I have lived through 13 presidents and I have seen corruption and stupidity from most of them. I worship Ronald Reagan, but also believe he knew about Iran-Contra and condoned it. I think George W. Bush is a great man, but he signed the Patriot Act. And I won’t even get started on Clinton, Obama or Trump.
Comparing Trump’s administration to Nazi Germany is not worthy of rebuttal except to say that it is a childish attempt at sensationalism.
Opie: I believe the systemic racism and misogyny in our society is much worse than many people think, and desperately needs to be addressed. Which means those with privilege — white, straight, male, economic, etc — need to start listening, even if you don’t like what you’re hearing, so we can start dismantling everything that’s causing people to be marginalized.
Vincey: There is still far too much hatred and bigotry in our country. However, In my lifetime, I have seen such a dramatic and positive change in societal attitudes toward gender and race that it makes me proud. Are we perfect? Not yet! Do we still need to learn to be more loving and accepting and fair? Without question! Yet, I have seen a great change and even experienced it myself.
As a product of white-straight-male privilege, there is nothing more I would like to see than the correction of injustice and leveling of the playing field. Our society does need to listen to (and understand) the plight of the marginalized and eliminate the causes of their marginalization – especially when it is systematic.

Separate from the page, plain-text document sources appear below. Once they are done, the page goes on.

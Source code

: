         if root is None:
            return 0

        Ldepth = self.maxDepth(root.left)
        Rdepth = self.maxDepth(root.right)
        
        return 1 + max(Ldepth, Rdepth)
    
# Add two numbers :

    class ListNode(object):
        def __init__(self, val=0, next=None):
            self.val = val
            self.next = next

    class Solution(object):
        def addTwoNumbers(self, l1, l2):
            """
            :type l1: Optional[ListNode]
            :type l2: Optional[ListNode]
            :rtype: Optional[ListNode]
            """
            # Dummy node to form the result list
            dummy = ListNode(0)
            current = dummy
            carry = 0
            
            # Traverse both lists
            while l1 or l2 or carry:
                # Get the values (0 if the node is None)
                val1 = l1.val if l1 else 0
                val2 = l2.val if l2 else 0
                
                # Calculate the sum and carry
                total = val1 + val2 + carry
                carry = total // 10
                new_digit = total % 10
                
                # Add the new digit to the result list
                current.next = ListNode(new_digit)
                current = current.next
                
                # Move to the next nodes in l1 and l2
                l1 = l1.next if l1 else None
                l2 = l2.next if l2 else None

I think is is wise to remember that morality is very hard to legislate and the deepest and most lasting change of heart comes from within a person.

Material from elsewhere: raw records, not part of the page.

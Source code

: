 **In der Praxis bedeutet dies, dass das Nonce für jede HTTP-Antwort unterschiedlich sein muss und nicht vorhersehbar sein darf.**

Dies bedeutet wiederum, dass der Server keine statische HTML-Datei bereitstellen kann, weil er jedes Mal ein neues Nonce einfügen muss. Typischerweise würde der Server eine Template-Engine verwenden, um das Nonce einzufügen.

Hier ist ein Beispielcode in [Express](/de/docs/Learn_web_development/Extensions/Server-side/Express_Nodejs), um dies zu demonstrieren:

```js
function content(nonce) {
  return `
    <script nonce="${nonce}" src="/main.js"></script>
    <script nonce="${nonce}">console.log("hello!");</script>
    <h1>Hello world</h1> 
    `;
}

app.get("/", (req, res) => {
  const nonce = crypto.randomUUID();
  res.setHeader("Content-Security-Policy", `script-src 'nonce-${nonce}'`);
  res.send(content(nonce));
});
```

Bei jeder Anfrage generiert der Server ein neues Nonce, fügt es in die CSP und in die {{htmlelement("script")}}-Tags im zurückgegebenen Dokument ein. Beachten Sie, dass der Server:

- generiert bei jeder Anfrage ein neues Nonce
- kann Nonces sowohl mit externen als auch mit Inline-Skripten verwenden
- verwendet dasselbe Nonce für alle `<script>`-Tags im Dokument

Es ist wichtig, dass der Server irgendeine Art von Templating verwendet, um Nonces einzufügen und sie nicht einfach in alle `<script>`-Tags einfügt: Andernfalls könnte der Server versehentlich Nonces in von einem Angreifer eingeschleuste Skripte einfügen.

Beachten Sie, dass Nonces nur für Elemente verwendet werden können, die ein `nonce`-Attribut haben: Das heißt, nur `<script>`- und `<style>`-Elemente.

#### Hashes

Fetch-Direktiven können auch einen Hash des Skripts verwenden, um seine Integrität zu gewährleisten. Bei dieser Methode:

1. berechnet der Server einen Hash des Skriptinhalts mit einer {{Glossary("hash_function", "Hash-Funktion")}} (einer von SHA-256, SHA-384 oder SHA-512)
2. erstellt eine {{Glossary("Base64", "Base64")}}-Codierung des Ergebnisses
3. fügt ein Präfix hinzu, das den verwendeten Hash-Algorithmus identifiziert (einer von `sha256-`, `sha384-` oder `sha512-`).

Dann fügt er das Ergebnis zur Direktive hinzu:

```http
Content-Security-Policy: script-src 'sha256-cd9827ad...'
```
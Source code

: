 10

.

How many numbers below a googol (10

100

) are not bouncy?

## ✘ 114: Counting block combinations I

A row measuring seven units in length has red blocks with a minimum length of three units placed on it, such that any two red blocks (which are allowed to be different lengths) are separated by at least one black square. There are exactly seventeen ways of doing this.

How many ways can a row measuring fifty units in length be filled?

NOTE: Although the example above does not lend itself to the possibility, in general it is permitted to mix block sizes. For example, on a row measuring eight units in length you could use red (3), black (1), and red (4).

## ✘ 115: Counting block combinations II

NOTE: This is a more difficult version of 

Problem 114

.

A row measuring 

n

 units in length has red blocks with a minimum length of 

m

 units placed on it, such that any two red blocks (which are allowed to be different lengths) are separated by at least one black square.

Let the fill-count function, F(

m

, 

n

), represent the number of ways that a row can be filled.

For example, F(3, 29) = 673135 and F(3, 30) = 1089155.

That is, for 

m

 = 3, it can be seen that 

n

Opie: I believe in so-called political correctness. Not because everyone is a delicate snowflake, but because as Maya Angelou put it, when we know better, we do better. When someone tells you that a term or phrase is more accurate/less hurtful than the one you’re using, you now know better. So why not do better? How does it hurt you to NOT hurt another person? Your refusal to adjust your vocabulary in the name of not being an asshole kind of makes YOU the snowflake.
Vincey: I believe in the right to free speech and expression. I applaud those who want to be more empathetic and less hurtful. I applaud those who are willing to speak out and let others know how their language and behavior affects them – and I encourage them to do so. Take care, however, that political correctness does not create the same type of group-think that I lamented in my opening statement.

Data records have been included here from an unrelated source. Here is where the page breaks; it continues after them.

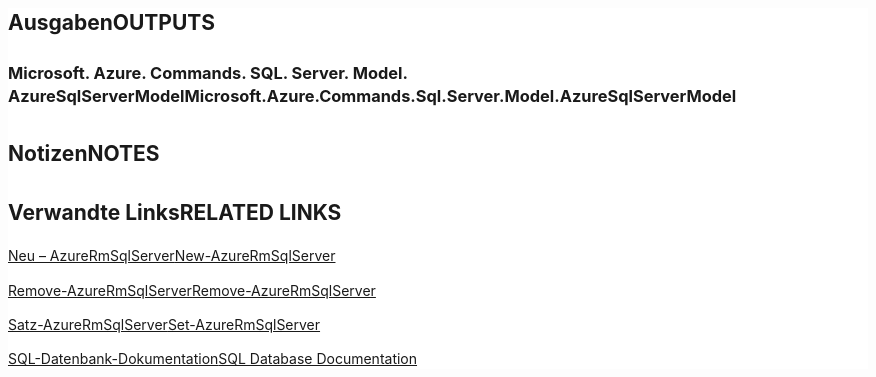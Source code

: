 ## <span data-ttu-id="6c6e9-133">Ausgaben</span><span class="sxs-lookup"><span data-stu-id="6c6e9-133">OUTPUTS</span></span>

### <span data-ttu-id="6c6e9-134">Microsoft. Azure. Commands. SQL. Server. Model. AzureSqlServerModel</span><span class="sxs-lookup"><span data-stu-id="6c6e9-134">Microsoft.Azure.Commands.Sql.Server.Model.AzureSqlServerModel</span></span>

## <span data-ttu-id="6c6e9-135">Notizen</span><span class="sxs-lookup"><span data-stu-id="6c6e9-135">NOTES</span></span>

## <span data-ttu-id="6c6e9-136">Verwandte Links</span><span class="sxs-lookup"><span data-stu-id="6c6e9-136">RELATED LINKS</span></span>

[<span data-ttu-id="6c6e9-137">Neu – AzureRmSqlServer</span><span class="sxs-lookup"><span data-stu-id="6c6e9-137">New-AzureRmSqlServer</span></span>](./New-AzureRmSqlServer.md)

[<span data-ttu-id="6c6e9-138">Remove-AzureRmSqlServer</span><span class="sxs-lookup"><span data-stu-id="6c6e9-138">Remove-AzureRmSqlServer</span></span>](./Remove-AzureRmSqlServer.md)

[<span data-ttu-id="6c6e9-139">Satz-AzureRmSqlServer</span><span class="sxs-lookup"><span data-stu-id="6c6e9-139">Set-AzureRmSqlServer</span></span>](./Set-AzureRmSqlServer.md)

[<span data-ttu-id="6c6e9-140">SQL-Datenbank-Dokumentation</span><span class="sxs-lookup"><span data-stu-id="6c6e9-140">SQL Database Documentation</span></span>](https://docs.microsoft.com/azure/sql-database/)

Opie: I believe in funding sustainable energy, including offering education to people currently working in coal or oil so they can change jobs. There are too many sustainable options available for us to continue with coal and oil. Sorry, billionaires. Maybe try investing in something else.
Vincey: For both environmental and economic reasons, I too would love to find an affordable alternative to our finite supply of fossil fuels. But solar and wind are not sustainable. They do not provide adequate EROI and without government subsidy their industries would collapse.
It will take investment and great innovation to find and develop that alternative source. That will come when businesses are economically free to make it happen and reap the rewards.
Opie: I think that about covers it. Bottom line is that I’m a liberal because I think we should take care of each other. That doesn’t mean you should work 80 hours a week so your lazy neighbor can get all your money. It just means I don’t believe there is any scenario in which preventable suffering is an acceptable outcome as long as money is saved.
So, I’m a liberal.
Vincey: Opie, thank you for sharing. As I’ve responded, I’ve come to realize that we agree on a lot of basic principles, but differ in the methods we would use to achieve those goals. Perhaps we could all talk more, work together and meet somewhere in the middle.
So, I may be a Pragmatic Conservative Independent, but more importantly I am an American.